▸ Problem description
The listing below should be printed again word for word, without any images.

◆ ◆ ◆ ◆

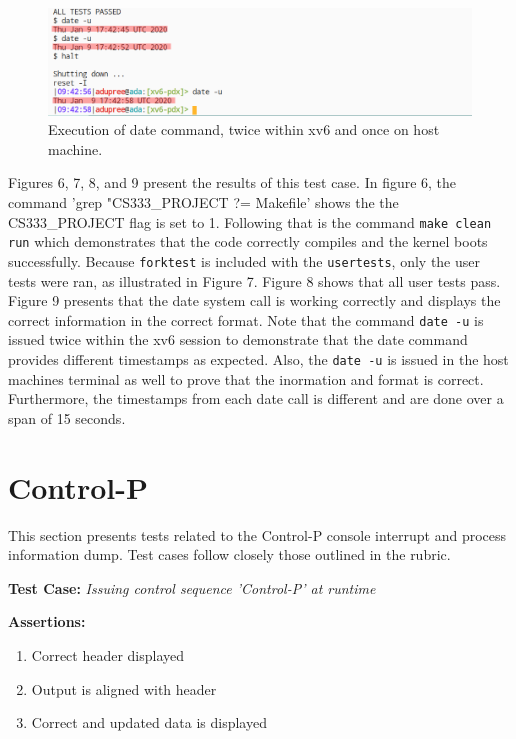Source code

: \documentclass[11pt,letterpaper]{report}
\newcommand{\code}[1]{\colorbox{codegray}{\texttt{#1}}}
\begin{document}
{  \begin{figure}[h!]
	\centering
	\includegraphics[width=1\linewidth]{test4-cont3.png}
	\caption[PRINT\_SYSCALLS=0]{Execution of date command, twice within xv6 and once on host machine.}
	\label{fig:P1compileP0-1}
  \end{figure}

\pagebreak

  Figures 6, 7, 8, and 9 present the results of this test case. In figure 6,
  the command 'grep "CS333\_PROJECT ?= Makefile' shows the the CS333\_PROJECT flag is set to 1.
  Following that is the command \code{make clean run} which demonstrates that the code correctly 
  compiles and the kernel boots successfully. Because \code{forktest} is included with 
  the \code{usertests}, only the user tests were ran, as illustrated in Figure 7. Figure 8 shows
  that all user tests pass. Figure 9 presents that the date system call is working correctly and 
  displays the correct information in the correct format. Note that the command \code{date -u} is 
  issued twice within the xv6 session to demonstrate that the date command provides different timestamps
  as expected. Also, the \code{date -u} is issued in the host machines terminal as well to prove 
  that the inormation and format is correct. Furthermore, the timestamps from each date call is 
  different and are done over a span of 15 seconds. 

\pagebreak

  \section*{Control-P}
  This section presents tests related to the Control-P console interrupt 
  and process information dump. Test cases follow closely those outlined in the 
  rubric. \hfill \break

  \noindent\textbf{Test Case:} \emph{Issuing control sequence 'Control-P' at runtime}
  
  \noindent\textbf{Assertions:}
  \begin{enumerate}[]
  \item Correct header displayed
  \item Output is aligned with header
  \item Correct and updated data is displayed
  \end{enumerate}  
  
}
\end{document}

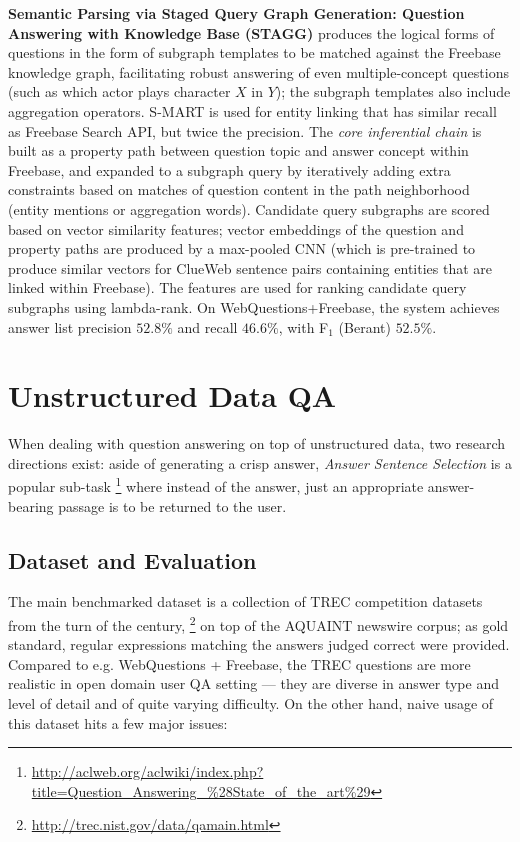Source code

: \textbf{Semantic Parsing via Staged Query Graph Generation: Question Answering with Knowledge Base (STAGG)} \citep{STAGG}
	produces the logical forms of questions in the form of subgraph templates
	to be matched against the Freebase knowledge graph,
	facilitating robust answering of even multiple-concept questions
	(such as which actor plays character $X$ in $Y$);
	the subgraph templates also include aggregation operators.
	S-MART \cite{ELS-MART} is used for entity linking
	that has similar recall as Freebase Search API, but twice the precision.
	The \textit{core inferential chain} is built as a property path
	between question topic and answer concept within Freebase,
	and expanded to a subgraph query by iteratively adding extra
	constraints based on matches of question content in the path
	neighborhood (entity mentions or aggregation words).
	Candidate query subgraphs are scored based on vector similarity
	features; vector embeddings of the question and property paths
	are produced by a max-pooled CNN (which is pre-trained to produce
	similar vectors for ClueWeb sentence pairs containing entities that
	are linked within Freebase).
	The features are used for ranking candidate query subgraphs using lambda-rank.
	On WebQuestions+Freebase, the system achieves answer list
	precision $52.8\%$ and recall $46.6\%$, with F$_1$ (Berant)
	$52.5\%$.



\section{Unstructured Data QA}
\label{sec:unstructured}

When dealing with question answering on top of unstructured data,
two research directions exist: aside of generating a crisp answer,
\textit{Answer Sentence Selection} is a popular sub-task%
\footnote{\url{http://aclweb.org/aclwiki/index.php?title=Question_Answering_\%28State_of_the_art\%29}}
where instead of the answer, just an appropriate answer-bearing passage
is to be returned to the user.

\subsection{Dataset and Evaluation}

The main benchmarked dataset is a collection of TREC competition datasets
from the turn of the century,%
\footnote{\url{http://trec.nist.gov/data/qamain.html}}
on top of the AQUAINT newswire corpus;
as gold standard,
regular expressions matching the answers judged correct were provided.
Compared to e.g. WebQuestions + Freebase, the TREC questions
are more realistic in open domain user QA setting --- they are diverse
in answer type and level of detail and of quite varying difficulty.
On the other hand, naive usage of this dataset hits a few major issues:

◆ ◆ ◆ ◆

▸ Solution for this task
Source code

: \documentclass[11pt,letterpaper]{report}
\newcommand{\code}[1]{\colorbox{codegray}{\texttt{#1}}}
\begin{document}
{  \begin{figure}[h!]
	\centering
	\includegraphics[width=1\linewidth]{test4-cont3.png}
	\caption[PRINT\_SYSCALLS=0]{Execution of date command, twice within xv6 and once on host machine.}
	\label{fig:P1compileP0-1}
  \end{figure}

\pagebreak

  Figures 6, 7, 8, and 9 present the results of this test case. In figure 6,
  the command 'grep "CS333\_PROJECT ?= Makefile' shows the the CS333\_PROJECT flag is set to 1.
  Following that is the command \code{make clean run} which demonstrates that the code correctly 
  compiles and the kernel boots successfully. Because \code{forktest} is included with 
  the \code{usertests}, only the user tests were ran, as illustrated in Figure 7. Figure 8 shows
  that all user tests pass. Figure 9 presents that the date system call is working correctly and 
  displays the correct information in the correct format. Note that the command \code{date -u} is 
  issued twice within the xv6 session to demonstrate that the date command provides different timestamps
  as expected. Also, the \code{date -u} is issued in the host machines terminal as well to prove 
  that the inormation and format is correct. Furthermore, the timestamps from each date call is 
  different and are done over a span of 15 seconds. 

\pagebreak

  \section*{Control-P}
  This section presents tests related to the Control-P console interrupt 
  and process information dump. Test cases follow closely those outlined in the 
  rubric. \hfill \break

  \noindent\textbf{Test Case:} \emph{Issuing control sequence 'Control-P' at runtime}
  
  \noindent\textbf{Assertions:}
  \begin{enumerate}[]
  \item Correct header displayed
  \item Output is aligned with header
  \item Correct and updated data is displayed
  \end{enumerate}  
  
}
\end{document}

Source code

: \textbf{Semantic Parsing via Staged Query Graph Generation: Question Answering with Knowledge Base (STAGG)} \citep{STAGG}
	produces the logical forms of questions in the form of subgraph templates
	to be matched against the Freebase knowledge graph,
	facilitating robust answering of even multiple-concept questions
	(such as which actor plays character $X$ in $Y$);
	the subgraph templates also include aggregation operators.
	S-MART \cite{ELS-MART} is used for entity linking
	that has similar recall as Freebase Search API, but twice the precision.
	The \textit{core inferential chain} is built as a property path
	between question topic and answer concept within Freebase,
	and expanded to a subgraph query by iteratively adding extra
	constraints based on matches of question content in the path
	neighborhood (entity mentions or aggregation words).
	Candidate query subgraphs are scored based on vector similarity
	features; vector embeddings of the question and property paths
	are produced by a max-pooled CNN (which is pre-trained to produce
	similar vectors for ClueWeb sentence pairs containing entities that
	are linked within Freebase).
	The features are used for ranking candidate query subgraphs using lambda-rank.
	On WebQuestions+Freebase, the system achieves answer list
	precision $52.8\%$ and recall $46.6\%$, with F$_1$ (Berant)
	$52.5\%$.



\section{Unstructured Data QA}
\label{sec:unstructured}

When dealing with question answering on top of unstructured data,
two research directions exist: aside of generating a crisp answer,
\textit{Answer Sentence Selection} is a popular sub-task%
\footnote{\url{http://aclweb.org/aclwiki/index.php?title=Question_Answering_\%28State_of_the_art\%29}}
where instead of the answer, just an appropriate answer-bearing passage
is to be returned to the user.

\subsection{Dataset and Evaluation}

The main benchmarked dataset is a collection of TREC competition datasets
from the turn of the century,%
\footnote{\url{http://trec.nist.gov/data/qamain.html}}
on top of the AQUAINT newswire corpus;
as gold standard,
regular expressions matching the answers judged correct were provided.
Compared to e.g. WebQuestions + Freebase, the TREC questions
are more realistic in open domain user QA setting --- they are diverse
in answer type and level of detail and of quite varying difficulty.
On the other hand, naive usage of this dataset hits a few major issues:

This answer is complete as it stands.